How the OctoAI service works

OctoML is not the only vendor looking to help developers deploy common open-source LLMs.

Among the vendors that have recently offered similar types of services is Anyscale, the lead commercial sponsor behind the open source Ray ML framework for workload scaling. At the end of May, Anyscale launched its Aviary open source project as a technology to help developers deploy and scale open-source LLMs.

Ceze explained that the OctoAI service is not using Ray for scaling workloads; it has developed its own proprietary approach. The Apache TVM project continues to play a foundational, helping turn a model into code that will run efficiently on GPU infrastructure.

“We basically built an engine that for any given model, we deeply optimize the model for the hardware target and produce a deployable artifact,” Ceze said.
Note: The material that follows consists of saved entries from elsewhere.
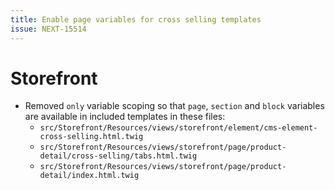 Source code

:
 ```yaml
---
title: Enable page variables for cross selling templates
issue: NEXT-15514
---
```

# Storefront
*  Removed `only` variable scoping so that `page`, `section` and `block` variables are available in included templates in these files:
    * `src/Storefront/Resources/views/storefront/element/cms-element-cross-selling.html.twig`
    * `src/Storefront/Resources/views/storefront/page/product-detail/cross-selling/tabs.html.twig`
    * `src/Storefront/Resources/views/storefront/page/product-detail/index.html.twig`
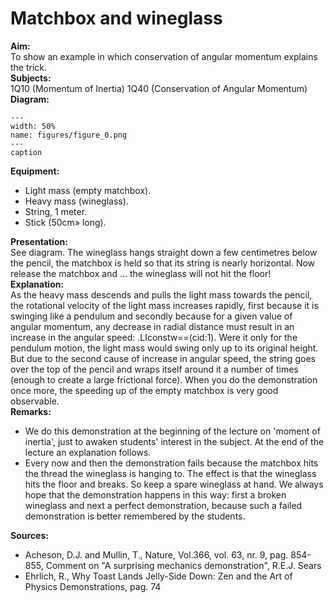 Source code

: # Matchbox and wineglass 
    
<b> Aim: </b>  
 To show an example in which conservation of angular momentum explains the trick.    
<b> Subjects: </b>  
 1Q10 (Momentum of Inertia) 1Q40 (Conservation of Angular Momentum)   
<b> Diagram: </b>  
   
```{figure} figures/figure_0.png  
---  
width: 50%  
name: figures/figure_0.png  
---  
caption  
``` 
      
<b> Equipment: </b>  
 
 *  Light mass (empty matchbox). 
 *  Heavy mass (wineglass). 
 *  String, 1 meter. 
 *  Stick (50cm» long).
       
<b> Presentation: </b>  
 See diagram. The wineglass hangs straight down a few centimetres below the pencil, the matchbox is held so that its string is nearly horizontal. Now release the matchbox and ... the wineglass will not hit the floor!    
<b> Explanation: </b>  
 As the heavy mass descends and pulls the light mass towards the pencil, the rotational velocity of the light mass increases rapidly, first because it is swinging like a pendulum and secondly because for a given value of angular momentum, any decrease in radial distance must result in an increase in the angular speed: .LIconstw==(cid:1). Were it only for the pendulum motion, the light mass would swing only up to its original height. But due to the second cause of increase in angular speed, the string goes over the top of the pencil and wraps itself around it a number of times (enough to create a large frictional force). When you do the demonstration once more, the speeding up of the empty matchbox is very good observable.    
<b> Remarks: </b>  
 
 *  We do this demonstration at the beginning of the lecture on 'moment of inertia', just to awaken students' interest in the subject. At the end of the lecture an explanation follows. 
 *  Every now and then the demonstration fails because the matchbox hits the thread the wineglass is hanging to. The effect is that the wineglass hits the floor and breaks. So keep a spare wineglass at hand. We always hope that the demonstration happens in this way: first a broken wineglass and next a perfect demonstration, because such a failed demonstration is better remembered by the students.
   
<b> Sources: </b>  
 
 *  Acheson, D.J. and Mullin, T., Nature, Vol.366, vol. 63, nr. 9, pag. 854-855, Comment on "A surprising mechanics demonstration", R.E.J. Sears 
 *  Ehrlich, R., Why Toast Lands Jelly-Side Down: Zen and the Art of Physics Demonstrations, pag. 74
The service also abstracts the physical cloud infrastructure on which the models run. At launch, the OctoAI service runs on Amazon Web Services (AWS), with plans to expand to other cloud providers. Ceze said he doesn’t want users to have to deal with the underlying complexity of choosing a specific type of processor or cloud instance to run a workload.

“We want to make sure that users tell us the expected performance, then we’re going to go and choose the right hardware that works for them and has the right cost structure,” Ceze said.